BURKE: What will the New Jersey Devils get from Jeremy Davies?

With the decision to sign Jeremy Davies to an entry-level contract on Wednesday, the New Jersey Devils ensured that the full-to-overflowing pipeline of talent from Northeastern University to the NHL would finally reach their shores.

Adam Gaudette, Dylan Sikura, Matt Benning, and Zach Aston-Reese represent just a handful of the high-end prospects that have graduated in recent years to the NHL. Count Davies among them when the smooth-skating left-shot defenceman makes his debut in the coming days.

How they’re at this point is a story unto itself. To say the odds were stacked against the player, and team, alike is an understatement. The average seventh-round pick carries about a five percent chance of developing into a full-time NHL’er. Only compounding matters is the fact that Davies was a draft-plus-one, playing in the USHL, at the time that New Jersey snagged him in 2016.

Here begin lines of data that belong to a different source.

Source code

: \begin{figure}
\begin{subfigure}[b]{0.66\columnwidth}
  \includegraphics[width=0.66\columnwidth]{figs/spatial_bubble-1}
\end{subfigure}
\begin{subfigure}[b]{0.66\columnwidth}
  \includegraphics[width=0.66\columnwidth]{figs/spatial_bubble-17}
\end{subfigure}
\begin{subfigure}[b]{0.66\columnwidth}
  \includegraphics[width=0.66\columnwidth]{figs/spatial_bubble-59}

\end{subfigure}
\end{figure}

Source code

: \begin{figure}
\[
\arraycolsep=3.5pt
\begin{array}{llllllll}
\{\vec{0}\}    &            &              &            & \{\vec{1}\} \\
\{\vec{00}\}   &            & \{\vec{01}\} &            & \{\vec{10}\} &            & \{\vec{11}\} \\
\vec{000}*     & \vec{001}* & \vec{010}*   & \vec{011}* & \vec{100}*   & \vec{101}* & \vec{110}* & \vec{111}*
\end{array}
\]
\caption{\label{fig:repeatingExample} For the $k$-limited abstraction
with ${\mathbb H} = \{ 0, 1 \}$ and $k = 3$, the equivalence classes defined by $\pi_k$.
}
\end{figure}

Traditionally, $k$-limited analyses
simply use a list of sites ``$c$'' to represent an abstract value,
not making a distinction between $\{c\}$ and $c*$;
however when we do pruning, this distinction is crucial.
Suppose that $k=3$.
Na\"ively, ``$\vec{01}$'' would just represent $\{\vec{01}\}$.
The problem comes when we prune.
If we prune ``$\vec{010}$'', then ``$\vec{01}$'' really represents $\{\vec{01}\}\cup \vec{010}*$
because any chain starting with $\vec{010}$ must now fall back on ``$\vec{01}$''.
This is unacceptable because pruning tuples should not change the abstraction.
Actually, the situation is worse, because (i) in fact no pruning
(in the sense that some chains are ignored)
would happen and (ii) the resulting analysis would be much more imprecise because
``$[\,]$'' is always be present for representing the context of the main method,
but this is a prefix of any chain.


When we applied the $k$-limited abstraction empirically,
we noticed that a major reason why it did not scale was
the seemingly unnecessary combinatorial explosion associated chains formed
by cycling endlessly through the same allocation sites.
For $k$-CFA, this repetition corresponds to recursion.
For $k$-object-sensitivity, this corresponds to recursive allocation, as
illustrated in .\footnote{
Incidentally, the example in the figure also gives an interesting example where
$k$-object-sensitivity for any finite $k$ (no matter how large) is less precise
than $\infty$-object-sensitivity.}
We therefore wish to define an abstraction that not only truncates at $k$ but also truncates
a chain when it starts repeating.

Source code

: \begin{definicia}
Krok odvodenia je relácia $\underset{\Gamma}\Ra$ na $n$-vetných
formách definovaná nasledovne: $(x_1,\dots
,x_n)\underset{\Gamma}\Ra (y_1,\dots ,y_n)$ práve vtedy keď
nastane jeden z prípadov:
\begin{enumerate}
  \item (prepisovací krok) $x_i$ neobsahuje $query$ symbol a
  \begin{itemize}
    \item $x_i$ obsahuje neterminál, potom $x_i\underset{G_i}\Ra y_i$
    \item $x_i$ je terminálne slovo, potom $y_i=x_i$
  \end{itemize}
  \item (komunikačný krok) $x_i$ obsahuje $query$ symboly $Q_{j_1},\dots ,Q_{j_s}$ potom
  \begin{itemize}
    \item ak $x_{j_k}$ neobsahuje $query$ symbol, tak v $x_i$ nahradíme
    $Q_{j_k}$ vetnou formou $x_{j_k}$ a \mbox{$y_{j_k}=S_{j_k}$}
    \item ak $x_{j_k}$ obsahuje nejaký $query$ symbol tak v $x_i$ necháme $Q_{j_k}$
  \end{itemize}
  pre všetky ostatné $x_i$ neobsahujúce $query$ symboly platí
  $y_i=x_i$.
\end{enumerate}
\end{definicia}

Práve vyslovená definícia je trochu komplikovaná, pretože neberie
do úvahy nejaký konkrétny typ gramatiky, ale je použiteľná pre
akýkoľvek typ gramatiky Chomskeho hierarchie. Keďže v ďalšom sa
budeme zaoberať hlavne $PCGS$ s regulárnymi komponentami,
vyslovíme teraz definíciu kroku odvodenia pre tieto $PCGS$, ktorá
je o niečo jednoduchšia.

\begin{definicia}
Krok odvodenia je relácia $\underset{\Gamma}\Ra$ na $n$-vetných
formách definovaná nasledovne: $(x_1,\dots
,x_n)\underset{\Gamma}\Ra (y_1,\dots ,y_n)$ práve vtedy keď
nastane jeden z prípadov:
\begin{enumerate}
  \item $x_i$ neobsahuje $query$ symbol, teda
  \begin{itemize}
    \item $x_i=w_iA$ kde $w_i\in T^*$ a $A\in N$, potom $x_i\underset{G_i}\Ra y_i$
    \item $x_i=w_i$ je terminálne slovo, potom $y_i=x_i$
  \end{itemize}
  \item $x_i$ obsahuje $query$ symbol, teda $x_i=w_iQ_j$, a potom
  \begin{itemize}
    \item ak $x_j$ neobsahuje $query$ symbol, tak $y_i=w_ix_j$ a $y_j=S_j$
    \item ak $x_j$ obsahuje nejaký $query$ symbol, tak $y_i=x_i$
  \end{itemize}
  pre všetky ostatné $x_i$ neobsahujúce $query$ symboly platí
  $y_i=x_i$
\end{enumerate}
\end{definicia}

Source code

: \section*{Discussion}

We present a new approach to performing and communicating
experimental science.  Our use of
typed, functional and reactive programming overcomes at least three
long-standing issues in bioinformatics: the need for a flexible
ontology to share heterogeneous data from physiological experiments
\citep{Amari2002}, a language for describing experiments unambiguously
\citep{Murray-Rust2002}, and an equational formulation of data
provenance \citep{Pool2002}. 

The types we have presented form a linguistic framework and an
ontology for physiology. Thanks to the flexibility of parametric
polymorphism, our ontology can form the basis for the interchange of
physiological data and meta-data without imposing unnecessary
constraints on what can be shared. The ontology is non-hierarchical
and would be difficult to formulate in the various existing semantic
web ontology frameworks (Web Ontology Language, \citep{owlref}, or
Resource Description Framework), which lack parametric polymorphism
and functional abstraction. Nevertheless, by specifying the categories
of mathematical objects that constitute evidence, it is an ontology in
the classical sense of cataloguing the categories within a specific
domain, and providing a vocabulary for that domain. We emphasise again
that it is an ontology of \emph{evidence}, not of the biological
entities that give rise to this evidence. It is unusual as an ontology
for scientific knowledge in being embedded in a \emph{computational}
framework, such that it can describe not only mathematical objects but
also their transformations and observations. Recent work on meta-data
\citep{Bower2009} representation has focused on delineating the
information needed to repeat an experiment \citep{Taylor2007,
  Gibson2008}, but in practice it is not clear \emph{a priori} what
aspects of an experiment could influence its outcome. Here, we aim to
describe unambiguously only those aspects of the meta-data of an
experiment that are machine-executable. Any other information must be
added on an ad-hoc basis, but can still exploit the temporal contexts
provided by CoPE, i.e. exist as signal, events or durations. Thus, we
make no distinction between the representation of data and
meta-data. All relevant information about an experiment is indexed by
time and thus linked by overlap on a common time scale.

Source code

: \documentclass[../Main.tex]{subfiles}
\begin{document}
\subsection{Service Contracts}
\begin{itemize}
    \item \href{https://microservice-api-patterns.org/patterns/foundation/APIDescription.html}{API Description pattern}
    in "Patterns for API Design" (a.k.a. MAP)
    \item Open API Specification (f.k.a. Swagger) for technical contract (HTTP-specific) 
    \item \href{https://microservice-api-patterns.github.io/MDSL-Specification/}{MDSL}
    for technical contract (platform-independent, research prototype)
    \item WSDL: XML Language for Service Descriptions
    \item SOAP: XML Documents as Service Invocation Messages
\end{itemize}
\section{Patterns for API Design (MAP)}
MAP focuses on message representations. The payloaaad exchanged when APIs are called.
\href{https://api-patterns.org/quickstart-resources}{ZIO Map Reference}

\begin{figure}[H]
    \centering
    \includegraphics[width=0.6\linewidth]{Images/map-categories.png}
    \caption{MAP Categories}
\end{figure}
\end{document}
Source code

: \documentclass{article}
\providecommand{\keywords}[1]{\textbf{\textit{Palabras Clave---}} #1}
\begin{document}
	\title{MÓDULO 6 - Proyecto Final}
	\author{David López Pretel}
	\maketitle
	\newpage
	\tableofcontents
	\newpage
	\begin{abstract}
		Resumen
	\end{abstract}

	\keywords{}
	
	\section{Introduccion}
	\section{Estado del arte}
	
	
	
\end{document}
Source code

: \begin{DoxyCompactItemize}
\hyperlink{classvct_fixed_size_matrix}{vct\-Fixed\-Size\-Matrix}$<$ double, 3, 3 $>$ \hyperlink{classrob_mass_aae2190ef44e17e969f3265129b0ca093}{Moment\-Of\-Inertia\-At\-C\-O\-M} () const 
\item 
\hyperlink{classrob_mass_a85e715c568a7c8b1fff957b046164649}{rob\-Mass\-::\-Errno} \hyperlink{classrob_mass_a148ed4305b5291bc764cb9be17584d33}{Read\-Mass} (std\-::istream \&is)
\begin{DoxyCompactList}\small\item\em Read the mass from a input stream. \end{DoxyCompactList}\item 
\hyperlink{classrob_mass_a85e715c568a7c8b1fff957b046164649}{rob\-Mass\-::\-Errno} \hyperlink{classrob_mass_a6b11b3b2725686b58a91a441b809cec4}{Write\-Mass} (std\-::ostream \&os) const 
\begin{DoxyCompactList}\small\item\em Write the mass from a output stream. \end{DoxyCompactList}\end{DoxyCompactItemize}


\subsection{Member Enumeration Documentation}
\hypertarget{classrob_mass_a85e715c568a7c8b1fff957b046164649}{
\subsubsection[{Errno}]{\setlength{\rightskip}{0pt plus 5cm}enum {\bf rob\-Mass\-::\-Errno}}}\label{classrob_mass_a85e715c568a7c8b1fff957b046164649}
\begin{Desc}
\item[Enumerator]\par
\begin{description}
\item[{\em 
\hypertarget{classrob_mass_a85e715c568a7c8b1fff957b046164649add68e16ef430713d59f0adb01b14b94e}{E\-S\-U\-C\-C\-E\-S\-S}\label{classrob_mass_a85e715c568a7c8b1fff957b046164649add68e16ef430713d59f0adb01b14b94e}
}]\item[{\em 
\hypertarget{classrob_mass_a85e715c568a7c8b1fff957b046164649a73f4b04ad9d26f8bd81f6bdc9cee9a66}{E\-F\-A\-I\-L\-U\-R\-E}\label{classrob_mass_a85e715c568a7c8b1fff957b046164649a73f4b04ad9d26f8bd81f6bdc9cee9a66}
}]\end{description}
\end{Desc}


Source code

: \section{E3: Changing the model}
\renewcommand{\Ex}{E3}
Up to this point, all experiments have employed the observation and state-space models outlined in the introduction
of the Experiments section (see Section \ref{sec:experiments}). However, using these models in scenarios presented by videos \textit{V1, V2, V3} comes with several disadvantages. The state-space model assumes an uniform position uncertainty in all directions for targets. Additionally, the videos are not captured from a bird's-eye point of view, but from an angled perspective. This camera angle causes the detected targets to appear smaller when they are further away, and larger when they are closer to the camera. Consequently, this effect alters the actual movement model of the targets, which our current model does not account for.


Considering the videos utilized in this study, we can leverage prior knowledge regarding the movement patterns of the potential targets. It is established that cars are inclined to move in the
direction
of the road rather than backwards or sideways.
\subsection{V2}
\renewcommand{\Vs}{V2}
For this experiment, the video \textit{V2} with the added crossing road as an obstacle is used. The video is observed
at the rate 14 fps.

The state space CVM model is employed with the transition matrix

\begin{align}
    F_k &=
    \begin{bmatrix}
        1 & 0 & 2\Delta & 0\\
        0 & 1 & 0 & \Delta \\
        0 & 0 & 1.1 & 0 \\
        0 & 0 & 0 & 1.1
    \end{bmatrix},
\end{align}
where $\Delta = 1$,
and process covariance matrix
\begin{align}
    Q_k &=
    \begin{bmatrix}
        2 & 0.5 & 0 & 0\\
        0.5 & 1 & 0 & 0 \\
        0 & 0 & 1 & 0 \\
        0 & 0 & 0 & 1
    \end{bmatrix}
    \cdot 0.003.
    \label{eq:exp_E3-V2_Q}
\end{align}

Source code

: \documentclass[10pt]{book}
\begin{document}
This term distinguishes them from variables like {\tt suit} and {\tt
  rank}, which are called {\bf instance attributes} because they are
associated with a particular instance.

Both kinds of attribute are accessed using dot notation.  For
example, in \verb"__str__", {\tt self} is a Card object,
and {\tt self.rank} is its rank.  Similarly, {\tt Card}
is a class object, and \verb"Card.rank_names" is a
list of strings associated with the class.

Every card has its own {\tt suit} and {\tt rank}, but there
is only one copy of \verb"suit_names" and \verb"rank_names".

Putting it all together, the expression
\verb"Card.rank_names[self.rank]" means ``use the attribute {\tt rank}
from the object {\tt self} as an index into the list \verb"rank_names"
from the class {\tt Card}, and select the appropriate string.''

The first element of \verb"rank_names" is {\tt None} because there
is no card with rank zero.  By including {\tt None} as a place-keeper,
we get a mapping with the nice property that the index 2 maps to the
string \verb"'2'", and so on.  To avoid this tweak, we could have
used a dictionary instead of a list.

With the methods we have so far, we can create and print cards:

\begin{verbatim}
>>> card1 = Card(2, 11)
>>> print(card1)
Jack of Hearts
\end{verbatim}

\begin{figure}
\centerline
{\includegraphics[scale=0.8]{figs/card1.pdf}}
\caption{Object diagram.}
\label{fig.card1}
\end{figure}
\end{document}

There wasn’t any underlying data to reaffirm the Devils’ convictions either. The pGPS (Prospect Graduation Probabilities System) that Jeremy Davis developed for CanucksArmy uses historical, comparable players based on a similarity threshold using points per game, league adjustments, stature, etc. and it only gave Davies a five percent chance of success for his 49 points in 60 games with the Bloomington Thunder in the year that Devils secured his rights.

To the naked eye, Davies brimmed with the qualities necessary to be an impactful defender in the modern NHL. He’s an exceptional skater with good defensive instincts, anticipation and the requisite physicality to stand up to the rigours that come with clearing creases and standing up the opposition at the blue line. What Davies lacked for a powerful shot, he more than made up for with his creativity and vision.

If the coaching staff at Northeastern, led by legendary head coach Jim Madigan, could put this package together and refine it, there was every reason to believe that Davies could beat the odds.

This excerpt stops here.